Your instructions:
For each line of the data that includes the word "from", copy the line.

Data supplied:
==========

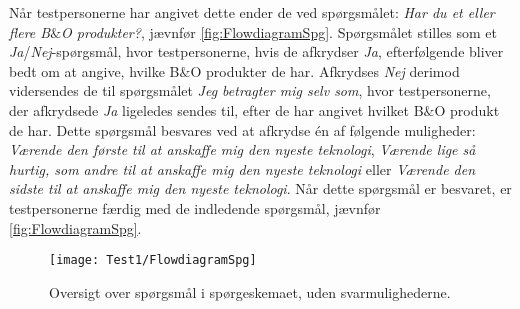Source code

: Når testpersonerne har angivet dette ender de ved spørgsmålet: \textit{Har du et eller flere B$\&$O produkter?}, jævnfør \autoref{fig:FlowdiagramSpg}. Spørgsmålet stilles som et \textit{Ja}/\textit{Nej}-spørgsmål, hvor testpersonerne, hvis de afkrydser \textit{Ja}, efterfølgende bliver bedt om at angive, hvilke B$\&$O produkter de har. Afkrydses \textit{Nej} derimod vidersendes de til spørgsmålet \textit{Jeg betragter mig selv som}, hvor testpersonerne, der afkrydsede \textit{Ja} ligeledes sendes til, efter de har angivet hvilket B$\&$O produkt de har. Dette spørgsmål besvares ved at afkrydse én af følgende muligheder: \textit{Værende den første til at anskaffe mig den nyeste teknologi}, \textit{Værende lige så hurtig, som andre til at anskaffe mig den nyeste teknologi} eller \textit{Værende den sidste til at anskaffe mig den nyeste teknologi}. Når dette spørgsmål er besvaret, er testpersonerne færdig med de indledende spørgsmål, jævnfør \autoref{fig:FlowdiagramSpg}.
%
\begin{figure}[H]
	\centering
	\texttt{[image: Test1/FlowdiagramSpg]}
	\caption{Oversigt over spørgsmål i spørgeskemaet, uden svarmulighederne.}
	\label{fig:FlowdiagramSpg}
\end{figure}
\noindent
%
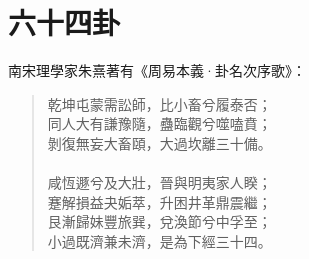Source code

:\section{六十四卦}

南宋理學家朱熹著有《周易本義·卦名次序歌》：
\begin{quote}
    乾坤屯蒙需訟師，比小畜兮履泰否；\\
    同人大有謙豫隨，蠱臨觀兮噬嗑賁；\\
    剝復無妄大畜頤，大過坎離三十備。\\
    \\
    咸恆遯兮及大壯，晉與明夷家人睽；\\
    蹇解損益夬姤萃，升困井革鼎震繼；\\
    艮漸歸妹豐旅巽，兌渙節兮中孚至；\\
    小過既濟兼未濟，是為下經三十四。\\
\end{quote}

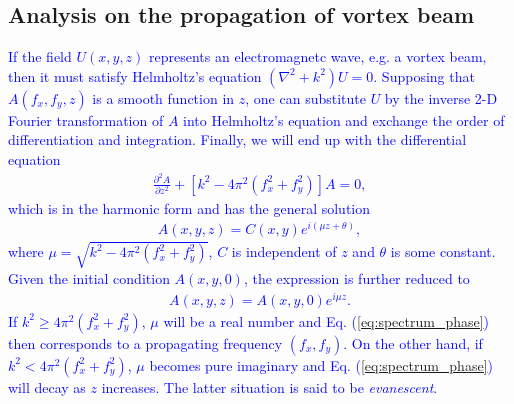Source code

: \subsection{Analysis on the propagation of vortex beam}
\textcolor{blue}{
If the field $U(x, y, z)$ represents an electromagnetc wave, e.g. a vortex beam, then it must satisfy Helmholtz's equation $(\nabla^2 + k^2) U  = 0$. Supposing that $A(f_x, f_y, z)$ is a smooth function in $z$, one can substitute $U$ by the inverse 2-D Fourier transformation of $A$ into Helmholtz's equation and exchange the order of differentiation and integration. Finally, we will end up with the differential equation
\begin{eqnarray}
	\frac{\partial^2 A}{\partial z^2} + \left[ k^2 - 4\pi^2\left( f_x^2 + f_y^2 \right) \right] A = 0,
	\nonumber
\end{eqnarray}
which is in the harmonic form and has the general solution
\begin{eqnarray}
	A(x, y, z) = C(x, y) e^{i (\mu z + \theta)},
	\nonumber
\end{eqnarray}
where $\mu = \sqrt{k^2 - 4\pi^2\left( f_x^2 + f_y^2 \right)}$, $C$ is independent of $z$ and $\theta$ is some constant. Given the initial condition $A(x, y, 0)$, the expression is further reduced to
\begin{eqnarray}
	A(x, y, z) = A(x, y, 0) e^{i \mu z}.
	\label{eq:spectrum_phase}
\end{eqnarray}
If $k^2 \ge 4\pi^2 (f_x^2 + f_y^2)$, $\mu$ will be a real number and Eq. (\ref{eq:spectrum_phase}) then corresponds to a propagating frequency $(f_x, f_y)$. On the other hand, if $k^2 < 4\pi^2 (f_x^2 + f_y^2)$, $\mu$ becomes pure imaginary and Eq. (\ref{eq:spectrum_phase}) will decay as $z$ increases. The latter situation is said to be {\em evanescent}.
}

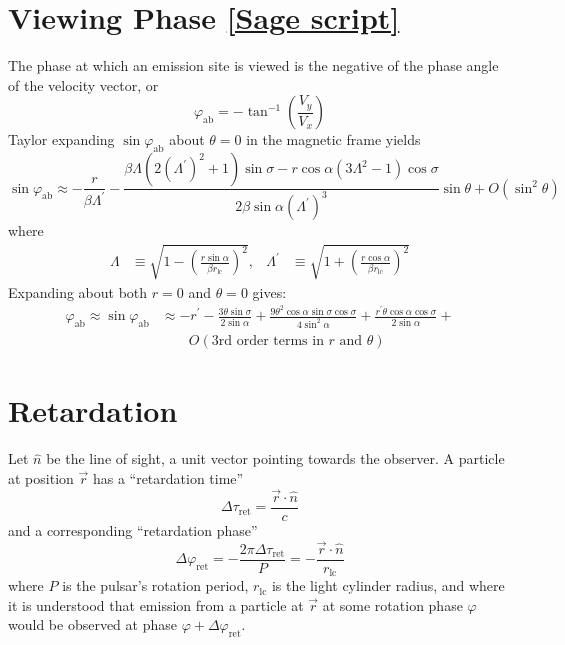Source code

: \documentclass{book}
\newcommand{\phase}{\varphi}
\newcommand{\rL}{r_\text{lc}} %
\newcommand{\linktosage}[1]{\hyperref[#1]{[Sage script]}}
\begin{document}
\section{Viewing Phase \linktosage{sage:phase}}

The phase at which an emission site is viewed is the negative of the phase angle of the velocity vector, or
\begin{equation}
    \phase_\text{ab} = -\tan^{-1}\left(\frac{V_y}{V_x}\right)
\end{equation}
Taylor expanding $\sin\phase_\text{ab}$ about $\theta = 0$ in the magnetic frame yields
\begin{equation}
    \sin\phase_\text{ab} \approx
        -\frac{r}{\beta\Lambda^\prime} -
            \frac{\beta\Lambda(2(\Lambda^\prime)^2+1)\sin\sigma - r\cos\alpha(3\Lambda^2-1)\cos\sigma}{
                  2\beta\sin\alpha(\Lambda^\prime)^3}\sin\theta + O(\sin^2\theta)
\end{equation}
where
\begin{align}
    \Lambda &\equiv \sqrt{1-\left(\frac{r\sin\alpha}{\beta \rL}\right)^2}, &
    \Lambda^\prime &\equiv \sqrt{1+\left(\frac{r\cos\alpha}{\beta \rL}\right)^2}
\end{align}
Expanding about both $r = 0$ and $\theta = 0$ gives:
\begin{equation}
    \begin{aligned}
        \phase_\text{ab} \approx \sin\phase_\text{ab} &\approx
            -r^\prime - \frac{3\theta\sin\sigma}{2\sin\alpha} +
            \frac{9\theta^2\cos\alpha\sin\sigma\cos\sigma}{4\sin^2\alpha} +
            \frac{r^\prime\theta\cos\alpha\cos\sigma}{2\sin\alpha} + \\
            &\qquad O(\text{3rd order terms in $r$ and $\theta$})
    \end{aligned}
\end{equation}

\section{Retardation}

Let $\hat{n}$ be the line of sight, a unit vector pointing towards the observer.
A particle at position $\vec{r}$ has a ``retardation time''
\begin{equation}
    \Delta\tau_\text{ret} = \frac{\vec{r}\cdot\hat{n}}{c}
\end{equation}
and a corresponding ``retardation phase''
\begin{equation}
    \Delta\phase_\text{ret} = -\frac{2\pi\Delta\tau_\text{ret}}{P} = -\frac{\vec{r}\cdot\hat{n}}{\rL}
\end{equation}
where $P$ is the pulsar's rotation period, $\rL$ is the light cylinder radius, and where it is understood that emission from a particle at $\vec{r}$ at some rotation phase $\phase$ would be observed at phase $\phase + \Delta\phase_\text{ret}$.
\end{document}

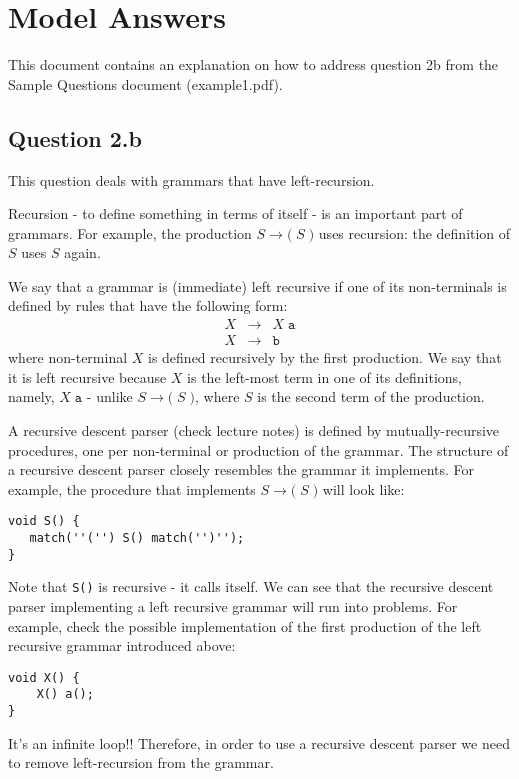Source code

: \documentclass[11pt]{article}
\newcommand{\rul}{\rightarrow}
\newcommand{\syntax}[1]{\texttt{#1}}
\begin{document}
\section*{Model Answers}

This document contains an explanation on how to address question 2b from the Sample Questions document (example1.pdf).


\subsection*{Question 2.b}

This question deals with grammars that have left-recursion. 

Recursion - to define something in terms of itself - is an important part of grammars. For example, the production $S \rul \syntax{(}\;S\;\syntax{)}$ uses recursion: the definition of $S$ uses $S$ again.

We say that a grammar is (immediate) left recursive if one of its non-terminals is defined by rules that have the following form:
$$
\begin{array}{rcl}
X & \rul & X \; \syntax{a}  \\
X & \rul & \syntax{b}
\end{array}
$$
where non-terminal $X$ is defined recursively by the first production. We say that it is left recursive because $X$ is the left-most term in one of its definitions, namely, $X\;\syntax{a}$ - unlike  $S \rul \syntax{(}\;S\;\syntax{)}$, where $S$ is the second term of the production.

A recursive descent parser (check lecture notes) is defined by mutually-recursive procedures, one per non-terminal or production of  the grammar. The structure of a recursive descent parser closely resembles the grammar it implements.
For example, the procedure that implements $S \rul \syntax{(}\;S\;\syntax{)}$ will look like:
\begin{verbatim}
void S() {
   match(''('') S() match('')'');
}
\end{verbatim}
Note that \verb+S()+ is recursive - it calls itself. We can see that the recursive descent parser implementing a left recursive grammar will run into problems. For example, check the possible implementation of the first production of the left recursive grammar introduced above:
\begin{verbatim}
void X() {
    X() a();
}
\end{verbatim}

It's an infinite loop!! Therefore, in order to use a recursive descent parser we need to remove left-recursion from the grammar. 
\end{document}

==========

Your response:
where $P$ is the pulsar's rotation period, $\rL$ is the light cylinder radius, and where it is understood that emission from a particle at $\vec{r}$ at some rotation phase $\phase$ would be observed at phase $\phase + \Delta\phase_\text{ret}$.
This document contains an explanation on how to address question 2b from the Sample Questions document (example1.pdf).
It's an infinite loop!! Therefore, in order to use a recursive descent parser we need to remove left-recursion from the grammar. 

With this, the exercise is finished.